Saya tidak tau dari awal mula sejarah Patung Bunda Maria ini, tapi ada beberapa teman yang mungkin bisa melengkapi tulisan saya ini yang mana mereka terlibat secara langsung mulai dari saat perencanaan awal bertemu dengan pastor Paroki Stela Maris Atapupu, alm. Romo Maxi Bria dan Pastor Pembantu Romo Yoris, termasuk saat itu sempat melihat lokasi di belakang gereja tanah Paroki yang akhirnya batal ditempatkan disitu karena apa alasannya tentu teman saya Mikael Tanjung seorang pengusaha yang sangat dikenal di kalangan gereja Katolik Keuskupan Atambua yang mengetahui ceritanya.
Saya baru mengikuti perkembangan sejarah berdirinya Patung Bunda Maria ini saat tanggal 19 September 2017 ketika dilangsungkan seminar akhir perencanaan pembangunan Kawasan Wisata Rohani yang dihadiri oleh sejumlah Tokoh Agama, Tokoh Masyarakat dan Aparatur Pemerintahan Kabupaten Belu di Gedung Wanita Betelalenok.

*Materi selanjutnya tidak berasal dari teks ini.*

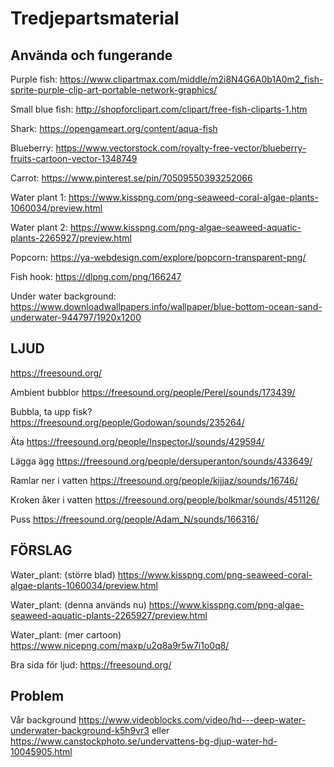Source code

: # Tredjepartsmaterial

## Använda och fungerande

Purple fish: https://www.clipartmax.com/middle/m2i8N4G6A0b1A0m2_fish-sprite-purple-clip-art-portable-network-graphics/

Small blue fish: http://shopforclipart.com/clipart/free-fish-cliparts-1.htm

Shark: https://opengameart.org/content/aqua-fish

Blueberry: https://www.vectorstock.com/royalty-free-vector/blueberry-fruits-cartoon-vector-1348749

Carrot: https://www.pinterest.se/pin/70509550393252066

Water plant 1: https://www.kisspng.com/png-seaweed-coral-algae-plants-1060034/preview.html

Water plant 2: https://www.kisspng.com/png-algae-seaweed-aquatic-plants-2265927/preview.html

Popcorn: https://ya-webdesign.com/explore/popcorn-transparent-png/

Fish hook: https://dlpng.com/png/166247

Under water background: https://www.downloadwallpapers.info/wallpaper/blue-bottom-ocean-sand-underwater-944797/1920x1200

## LJUD
https://freesound.org/

Ambient bubblor
https://freesound.org/people/Perel/sounds/173439/

Bubbla, ta upp fisk?
https://freesound.org/people/Godowan/sounds/235264/

Äta
https://freesound.org/people/InspectorJ/sounds/429594/

Lägga ägg
https://freesound.org/people/dersuperanton/sounds/433649/

Ramlar ner i vatten
https://freesound.org/people/kijjaz/sounds/16746/

Kroken åker i vatten
https://freesound.org/people/bolkmar/sounds/451126/

Puss
https://freesound.org/people/Adam_N/sounds/166316/

## FÖRSLAG

Water_plant: (större blad)
https://www.kisspng.com/png-seaweed-coral-algae-plants-1060034/preview.html

Water_plant: (denna används nu)
https://www.kisspng.com/png-algae-seaweed-aquatic-plants-2265927/preview.html

Water_plant: (mer cartoon)
https://www.nicepng.com/maxp/u2q8a9r5w7i1o0q8/

Bra sida för ljud:
https://freesound.org/

## Problem

Vår background
https://www.videoblocks.com/video/hd---deep-water-underwater-background-k5h9vr3
eller
https://www.canstockphoto.se/undervattens-bg-djup-water-hd-10045905.html

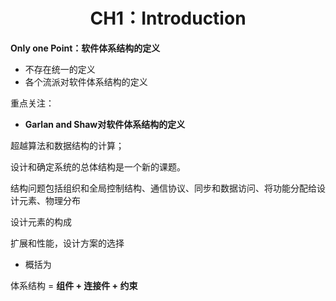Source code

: # <center>CH1：Introduction</center>

**Only one Point：软件体系结构的定义**

- 不存在统一的定义
- 各个流派对软件体系结构的定义

重点关注：

- **Garlan and Shaw对软件体系结构的定义**

超越算法和数据结构的计算；

设计和确定系统的总体结构是一个新的课题。

结构问题包括组织和全局控制结构、通信协议、同步和数据访问、将功能分配给设计元素、物理分布

设计元素的构成

扩展和性能，设计方案的选择

- 概括为

体系结构  =  **组件 + 连接件 + 约束**

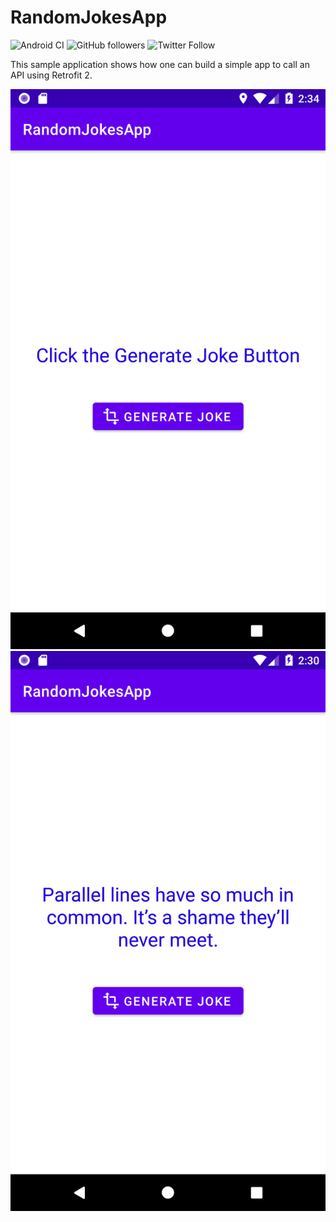 # RandomJokesApp

![Android CI](https://github.com/Rishit-dagli/RandomJokesApp/workflows/Android%20CI/badge.svg)
![GitHub followers](https://img.shields.io/github/followers/Rishit-dagli?style=social)
![Twitter Follow](https://img.shields.io/twitter/follow/rishit_dagli?style=social)

This sample application shows how one can build a simple app to call an API using Retrofit 2.

![](images/app_screen_1.png) ![](images/app_screen_2.png)
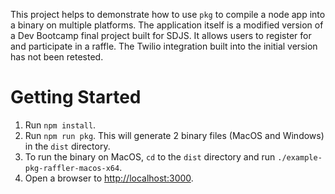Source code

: This project helps to demonstrate how to use `pkg` to compile a node app into a binary on multiple platforms. The 
application itself is a modified version of a Dev Bootcamp final project built for SDJS. It allows users to 
register for and participate in a raffle. The Twilio integration built into the initial version has not been retested.

# Getting Started

1. Run `npm install`.
2. Run `npm run pkg`. This will generate 2 binary files (MacOS and Windows) in the `dist` directory.
3. To run the binary on MacOS, `cd` to the `dist` directory and run `./example-pkg-raffler-macos-x64`.
4. Open a browser to [http://localhost:3000](http://localhost:3000).



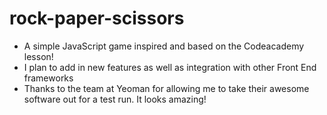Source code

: rock-paper-scissors
============

- A simple JavaScript game inspired and based on the Codeacademy lesson!
- I plan to add in new features as well as integration with other Front End frameworks
- Thanks to the team at Yeoman for allowing me to take their awesome software out for a test run. It looks amazing!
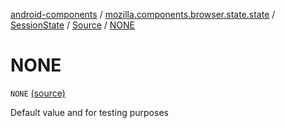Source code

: [android-components](../../../index.md) / [mozilla.components.browser.state.state](../../index.md) / [SessionState](../index.md) / [Source](index.md) / [NONE](./-n-o-n-e.md)

# NONE

`NONE` [(source)](https://github.com/mozilla-mobile/android-components/blob/master/components/browser/state/src/main/java/mozilla/components/browser/state/state/SessionState.kt#L92)

Default value and for testing purposes

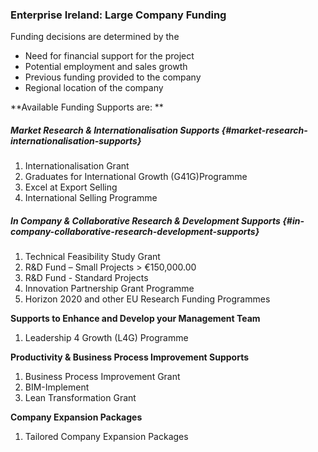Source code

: ### Enterprise Ireland: Large Company Funding

Funding decisions are determined by the
* Need for financial support for the project 
* Potential employment and sales growth 
* Previous funding provided to the company 
* Regional location of the company 

**Available Funding Supports are: **

##### Market Research & Internationalisation Supports {#market-research-internationalisation-supports}
1. Internationalisation Grant 
2. Graduates for International Growth \(G41G\)Programme
3. Excel at Export Selling 
4. International Selling Programme

##### In Company & Collaborative Research & Development Supports {#in-company-collaborative-research-development-supports}
1. Technical Feasibility Study Grant 
2. R&D Fund – Small Projects &gt; €150,000.00
3. R&D Fund - Standard Projects 
4. Innovation Partnership Grant Programme 
5. Horizon 2020 and other EU Research Funding Programmes 

**Supports to Enhance and Develop your Management Team**
1. Leadership 4 Growth \(L4G\) Programme

**Productivity & Business Process Improvement Supports**
1. Business Process Improvement Grant
2. BIM-Implement
3. Lean Transformation Grant


**Company Expansion Packages**
1. Tailored Company Expansion Packages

Yang saya dengar dan saya lihat dalam pertemuan dengan sejumlah Tokoh Agama dan Tokoh Masyarakat tersebut mayoritas yang hadir menyetujui pembangunan kawasan wisata Rohani yang di dalamnya ada Patung Bunda Maria.
Namun saat itu, semua yang hadir tidak bersepakat untuk memilih nama dari Patung Bunda Maria tersebut sehingga disepakati agar pemberian nama diserahkan Kepada Yang Mulia Bapa Uskup Atambua.
Tanggal 21 September 2017, dua hari setelah pertemuan di Betelalenok, Bupati Belu Bpk. Willibrodus Lay, Wakil Bupati Bpk. Drs. J. Ose Luan, didampingi Kabag Humas Frido Siribein, dan Kadis Pariwisata Johanis Andreas Prihatin yang saat ini menjadi Sekda Belu, salah satu pengusaha Bpk. Mikhael Tanjung dan beberapa orang yang saya juga sudah lupa tetapi jumlahnya tidak lebih dari 10 orang.
Dan waktu itu dari Humas Setda Belu hanya saya yang mendampingi Bpk. Frido Siribein sementara yang lain tidak diijinkan oleh Bpk. Bupati Wily Lay karena sesuai kebiasaan, beliau kalau mau buat sesuatu yang bersejarah tidak perlu diketahui banyak orang atau tidak perlu diberitakan atau diekspos sebelum apa yang mau dibuat tersebut dilakukan. Dan itu kebiasan beliau karena menurut keyakinan beliau jika ingin membuat sesuatu yang bermakna diomongkan duluan maka akan menyedot energi.
Saya ingat persis begitu rombongan datang menemui uskup di istana Keuskupan Atambua, Yang Mulia Bapa Uskup menyambut secara langsung dan mengalungkan selendang pada Bpk. Willy Lay.
Setelah dipersilakan masuk ke dalam ruang tamu dan beberapa saat setelah berdiskusi, maka lahirlah kalimat dari mulut yang Mulia Bpk. Uskup Atambua nama Patung Bunda Maria yang akan didirikan itu dengan nama MARIA BUNDA SEGALA BANGSA dengan bentuk dan corak seperti yang ada di Teluk Gurita saat ini. Dan hal ini diamnini oleh semua yang hadir.
Sejarah yang saya ketahui ini tidak hanya sampai disini karena kelanjutannya adalah saat kami dari Humas mendampingi Bpk. Willy Lay menemui kaisar Tamkesi untuk meminta restu dan ijin. Hal ini akan saya kisahkan dalam lanjutan cerita ini.
Dan saya memohon jika ada teman –teman lain yang terlibat dan tau tentang sejarah ini bisa juga dibagikan sehingga bisa dibukukan menjadi satu catatan sejarah yang lengkap untuk anak cucu di masa mendatang.
Yang jelas, sejarah akan mencatat Patung Bunda Maria Teluk Gurita dibangun pada masa Kabupaten Belu dipimpin oleh seorang Bupati bernama Willybrodus Lay dan Wakil Bupati Drs. J.T.Ose Luan serta Keuskupan Atambua dipimpin oleh Yang Mulia Bapa Uskup Atambua Mgr Dominikus Saku, Pr dan akan menjadi catatan sejarah yang akan dikenang sepanjang masa.